De todas estas minucias da cuenta Diario del año de la peste. Lo escribió Daniel Defoe, que poco después sería conocido por Robinson Crusoe, su célebre náufrago, y que era un tipo que lo mismo trabajaba de gacetillero que de comerciante o se enredaba en prácticas de dudosa respetabilidad: espía, estafador, soplón. En 1720 la peste bubónica prendió en el puerto de Marsella y terminó acabando con la mitad de su población. Defoe consideró oportuno publicar algo que sirviera para prevenir a las gentes de su entorno ante lo que podía venirse encima si el contagio saltaba de Francia a Inglaterra. Esta idea de hacerse cargo de los problemas, de adelantarse antes de que estallaran de golpe, de buscar soluciones sensatas y de armarse con argumentos y valerse de la razón y la experiencia, empezaba ya a imponerse a principios del siglo XVIII, el de los ilustrados. Defoe compartía esos afanes, así que puso manos a la obra. Su diario apareció en 1722.

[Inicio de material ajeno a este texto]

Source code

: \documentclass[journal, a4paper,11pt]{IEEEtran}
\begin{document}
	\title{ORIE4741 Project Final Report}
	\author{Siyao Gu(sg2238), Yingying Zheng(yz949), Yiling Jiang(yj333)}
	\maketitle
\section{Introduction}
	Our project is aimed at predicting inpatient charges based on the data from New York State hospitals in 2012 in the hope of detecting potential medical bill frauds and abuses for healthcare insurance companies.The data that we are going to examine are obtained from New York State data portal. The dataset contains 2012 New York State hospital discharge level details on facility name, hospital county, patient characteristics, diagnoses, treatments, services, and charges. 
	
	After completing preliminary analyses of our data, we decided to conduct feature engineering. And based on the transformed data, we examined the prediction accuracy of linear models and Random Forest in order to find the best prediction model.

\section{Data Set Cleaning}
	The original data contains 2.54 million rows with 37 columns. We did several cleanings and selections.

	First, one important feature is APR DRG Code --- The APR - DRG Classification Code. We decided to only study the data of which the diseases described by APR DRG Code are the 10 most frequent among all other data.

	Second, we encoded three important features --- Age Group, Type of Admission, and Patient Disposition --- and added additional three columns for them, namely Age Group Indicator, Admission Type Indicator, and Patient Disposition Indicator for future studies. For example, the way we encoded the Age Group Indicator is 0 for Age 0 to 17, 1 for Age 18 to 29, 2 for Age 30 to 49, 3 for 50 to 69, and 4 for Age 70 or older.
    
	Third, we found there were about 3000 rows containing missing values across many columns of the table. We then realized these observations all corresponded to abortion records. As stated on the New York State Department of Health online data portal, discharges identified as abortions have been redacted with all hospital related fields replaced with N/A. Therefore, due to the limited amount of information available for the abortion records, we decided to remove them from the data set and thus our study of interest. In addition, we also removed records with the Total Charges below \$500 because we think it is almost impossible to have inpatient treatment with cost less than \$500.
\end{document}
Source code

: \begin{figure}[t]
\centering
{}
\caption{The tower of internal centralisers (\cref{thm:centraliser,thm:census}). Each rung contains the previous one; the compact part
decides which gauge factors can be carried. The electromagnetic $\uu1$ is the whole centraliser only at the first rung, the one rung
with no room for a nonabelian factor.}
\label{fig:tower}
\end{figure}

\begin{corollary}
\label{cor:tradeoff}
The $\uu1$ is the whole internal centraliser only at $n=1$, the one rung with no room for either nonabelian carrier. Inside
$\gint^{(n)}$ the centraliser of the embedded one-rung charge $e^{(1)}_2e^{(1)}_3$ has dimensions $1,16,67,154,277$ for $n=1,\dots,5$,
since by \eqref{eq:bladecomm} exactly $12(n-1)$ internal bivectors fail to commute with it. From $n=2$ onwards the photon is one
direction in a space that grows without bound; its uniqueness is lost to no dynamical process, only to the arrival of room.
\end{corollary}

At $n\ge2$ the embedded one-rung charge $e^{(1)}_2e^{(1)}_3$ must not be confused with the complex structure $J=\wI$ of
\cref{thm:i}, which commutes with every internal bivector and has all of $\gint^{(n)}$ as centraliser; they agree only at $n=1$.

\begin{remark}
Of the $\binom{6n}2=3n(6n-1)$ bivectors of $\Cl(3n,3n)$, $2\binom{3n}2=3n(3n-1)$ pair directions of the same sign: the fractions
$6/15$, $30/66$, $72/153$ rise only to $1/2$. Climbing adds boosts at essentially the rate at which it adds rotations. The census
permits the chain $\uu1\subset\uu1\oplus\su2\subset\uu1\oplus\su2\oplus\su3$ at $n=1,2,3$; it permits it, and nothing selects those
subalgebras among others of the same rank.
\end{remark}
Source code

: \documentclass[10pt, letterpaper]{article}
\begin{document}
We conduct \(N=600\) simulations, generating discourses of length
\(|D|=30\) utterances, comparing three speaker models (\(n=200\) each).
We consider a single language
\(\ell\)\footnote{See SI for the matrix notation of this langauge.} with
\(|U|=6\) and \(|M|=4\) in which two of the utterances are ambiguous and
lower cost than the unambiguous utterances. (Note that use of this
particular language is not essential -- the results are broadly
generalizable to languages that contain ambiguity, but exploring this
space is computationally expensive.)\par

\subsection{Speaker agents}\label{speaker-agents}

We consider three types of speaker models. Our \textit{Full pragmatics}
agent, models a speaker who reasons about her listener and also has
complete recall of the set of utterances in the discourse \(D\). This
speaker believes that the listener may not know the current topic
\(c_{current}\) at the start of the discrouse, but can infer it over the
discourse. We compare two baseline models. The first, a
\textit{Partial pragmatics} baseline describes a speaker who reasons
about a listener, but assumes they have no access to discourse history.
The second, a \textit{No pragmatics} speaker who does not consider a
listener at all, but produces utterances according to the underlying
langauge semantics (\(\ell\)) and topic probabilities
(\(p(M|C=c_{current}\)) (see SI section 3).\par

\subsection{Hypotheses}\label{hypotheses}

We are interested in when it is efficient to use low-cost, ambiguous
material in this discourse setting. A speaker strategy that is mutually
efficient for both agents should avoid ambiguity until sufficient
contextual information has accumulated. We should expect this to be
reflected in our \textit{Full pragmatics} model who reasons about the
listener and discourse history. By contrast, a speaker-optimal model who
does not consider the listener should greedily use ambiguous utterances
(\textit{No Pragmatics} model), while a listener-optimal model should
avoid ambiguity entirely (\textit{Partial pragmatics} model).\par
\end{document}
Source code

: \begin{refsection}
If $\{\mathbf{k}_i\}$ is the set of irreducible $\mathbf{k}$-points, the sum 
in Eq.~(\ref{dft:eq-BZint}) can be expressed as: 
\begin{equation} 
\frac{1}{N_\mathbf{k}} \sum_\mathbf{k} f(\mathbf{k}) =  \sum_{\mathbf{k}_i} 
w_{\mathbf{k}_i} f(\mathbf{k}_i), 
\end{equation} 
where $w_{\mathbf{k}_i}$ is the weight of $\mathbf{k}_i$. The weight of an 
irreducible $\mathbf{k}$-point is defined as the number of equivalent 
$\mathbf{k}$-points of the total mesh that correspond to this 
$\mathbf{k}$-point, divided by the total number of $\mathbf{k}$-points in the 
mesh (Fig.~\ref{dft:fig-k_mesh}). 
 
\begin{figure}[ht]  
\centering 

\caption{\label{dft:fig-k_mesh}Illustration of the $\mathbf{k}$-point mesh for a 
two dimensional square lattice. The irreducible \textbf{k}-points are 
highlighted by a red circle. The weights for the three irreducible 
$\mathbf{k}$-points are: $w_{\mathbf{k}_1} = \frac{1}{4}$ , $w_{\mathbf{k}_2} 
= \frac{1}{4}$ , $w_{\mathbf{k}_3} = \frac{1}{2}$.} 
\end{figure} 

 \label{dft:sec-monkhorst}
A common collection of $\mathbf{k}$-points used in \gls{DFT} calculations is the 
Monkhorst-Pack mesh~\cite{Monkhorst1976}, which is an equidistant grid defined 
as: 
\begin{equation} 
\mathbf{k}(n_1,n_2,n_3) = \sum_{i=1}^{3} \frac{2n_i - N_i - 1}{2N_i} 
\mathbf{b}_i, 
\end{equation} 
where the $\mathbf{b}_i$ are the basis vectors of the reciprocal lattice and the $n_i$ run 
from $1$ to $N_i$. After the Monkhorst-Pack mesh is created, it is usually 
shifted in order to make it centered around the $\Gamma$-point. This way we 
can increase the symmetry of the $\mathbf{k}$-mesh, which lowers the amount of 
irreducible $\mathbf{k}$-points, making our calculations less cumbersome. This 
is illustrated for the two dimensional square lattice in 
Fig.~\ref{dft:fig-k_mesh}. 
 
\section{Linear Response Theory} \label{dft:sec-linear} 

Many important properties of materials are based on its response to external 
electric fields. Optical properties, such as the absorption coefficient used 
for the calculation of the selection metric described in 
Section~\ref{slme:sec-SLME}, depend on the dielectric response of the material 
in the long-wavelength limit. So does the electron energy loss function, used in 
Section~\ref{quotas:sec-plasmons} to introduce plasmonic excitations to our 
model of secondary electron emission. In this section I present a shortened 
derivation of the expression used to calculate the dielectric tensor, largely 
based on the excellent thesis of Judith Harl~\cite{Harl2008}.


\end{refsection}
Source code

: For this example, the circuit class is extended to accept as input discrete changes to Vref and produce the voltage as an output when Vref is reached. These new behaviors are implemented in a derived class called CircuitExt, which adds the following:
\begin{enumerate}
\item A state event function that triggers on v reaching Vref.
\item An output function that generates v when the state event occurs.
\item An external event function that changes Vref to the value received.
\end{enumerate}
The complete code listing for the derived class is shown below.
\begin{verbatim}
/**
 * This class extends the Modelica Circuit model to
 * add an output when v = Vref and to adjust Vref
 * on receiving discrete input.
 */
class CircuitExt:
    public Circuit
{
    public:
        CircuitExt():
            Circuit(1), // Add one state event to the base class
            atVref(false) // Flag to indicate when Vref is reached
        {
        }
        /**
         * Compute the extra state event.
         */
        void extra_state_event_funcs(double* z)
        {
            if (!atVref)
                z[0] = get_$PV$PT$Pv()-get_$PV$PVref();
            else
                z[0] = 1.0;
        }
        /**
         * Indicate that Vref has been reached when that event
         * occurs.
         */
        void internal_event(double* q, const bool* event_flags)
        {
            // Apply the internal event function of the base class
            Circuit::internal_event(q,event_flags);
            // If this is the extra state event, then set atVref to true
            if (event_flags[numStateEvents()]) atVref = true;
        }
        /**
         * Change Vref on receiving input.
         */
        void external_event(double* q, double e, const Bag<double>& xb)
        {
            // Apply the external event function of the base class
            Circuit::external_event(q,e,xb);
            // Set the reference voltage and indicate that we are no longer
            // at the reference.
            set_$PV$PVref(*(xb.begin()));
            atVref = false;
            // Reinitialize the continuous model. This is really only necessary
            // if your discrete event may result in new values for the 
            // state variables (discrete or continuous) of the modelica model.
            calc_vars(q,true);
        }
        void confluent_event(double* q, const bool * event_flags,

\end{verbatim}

Se trataba, evidentemente, de un falso diario, en la peste de 1665 Defoe no era más que un criajo de unos cinco años. En sus páginas va mezclando un poco de todo: chismorreos, leyendas urbanas, noticias curiosas, un puñado de macabras historias que se alimentan de los horrores de aquella situación excepcional. “La gente, devorada por la peste o atormentada por sus pústulas”, caía con frecuencia en el delirio y la locura, cuenta, y se cometían barbaridades: “Se arrojaban por las ventanas, se disparaban con armas de fuego” y hubo “madres que en su frenesí asesinaban a sus propios hijos”.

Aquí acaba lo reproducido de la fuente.